2. Never pet a horse without permission from the owner and direct supervision.

Every horse, like dogs and people, has a different personality. It is important to ask and make sure the horse is friendly before approaching it.

3. Understand horse body language and behavior:


Ears: The best place to check how a horse is feeling is by looking at its ears. The chart to the right shows some of the positions horses will put their ears in, and how they are feeling. Note the difference in emotion when a horse has their ears pinned back versus pointed to the side. When a horse lays their ears flat they will often open their mouth as if to bite. This is a sign of an angry or upset horse, so be careful! The best thing you can do is back away while still facing the horse.


Tail: The tail is also a good place to look to understand a horse’s emotions. If a horse swishes its tail back and forth, it often means the horse is annoyed. It could be annoyed at flies biting them, at another horse, or at a human. It is important to recognize why the horse is swishing its tail.
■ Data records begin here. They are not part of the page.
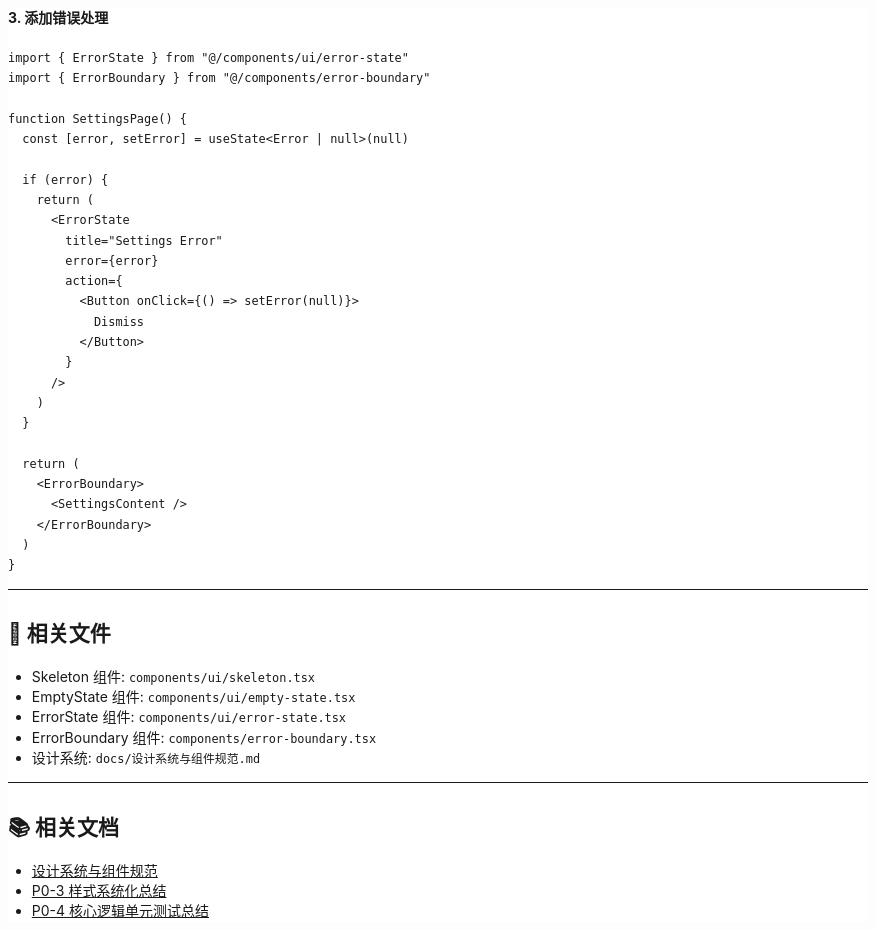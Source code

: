 #### 3. 添加错误处理
```tsx
import { ErrorState } from "@/components/ui/error-state"
import { ErrorBoundary } from "@/components/error-boundary"

function SettingsPage() {
  const [error, setError] = useState<Error | null>(null)

  if (error) {
    return (
      <ErrorState
        title="Settings Error"
        error={error}
        action={
          <Button onClick={() => setError(null)}>
            Dismiss
          </Button>
        }
      />
    )
  }

  return (
    <ErrorBoundary>
      <SettingsContent />
    </ErrorBoundary>
  )
}
```

---

## 🔗 相关文件

- Skeleton 组件: `components/ui/skeleton.tsx`
- EmptyState 组件: `components/ui/empty-state.tsx`
- ErrorState 组件: `components/ui/error-state.tsx`
- ErrorBoundary 组件: `components/error-boundary.tsx`
- 设计系统: `docs/设计系统与组件规范.md`

---

## 📚 相关文档

- [设计系统与组件规范](./设计系统与组件规范.md)
- [P0-3 样式系统化总结](./P0-3-样式系统化总结.md)
- [P0-4 核心逻辑单元测试总结](./P0-4-核心逻辑单元测试总结.md)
4. Your behavior matters too!

Voice and Body Language: The volume of your voice matters! Remember, horses are flight animals. If you yell or scream near them, they will become frightened and try to run. Horses can harm themselves or you when they try to run away. It is important to have a firm voice if a horse is not listening, but your voice should never be loud. Never run towards or around a horse, they may see this as a threat.


Clothes: Please remember to wear hard toed shoes when interacting with horses. Tennis shoes will not protect your toes from a hoof stepping on you!


Riding is a very small part of horsemanship. Being comfortable around horses will take lots of practice and help from someone who knows what they are doing. The best way to learn how to be safe around horses is to practice. Join a 4-H group or visit a local barn where you can learn these rules and many more!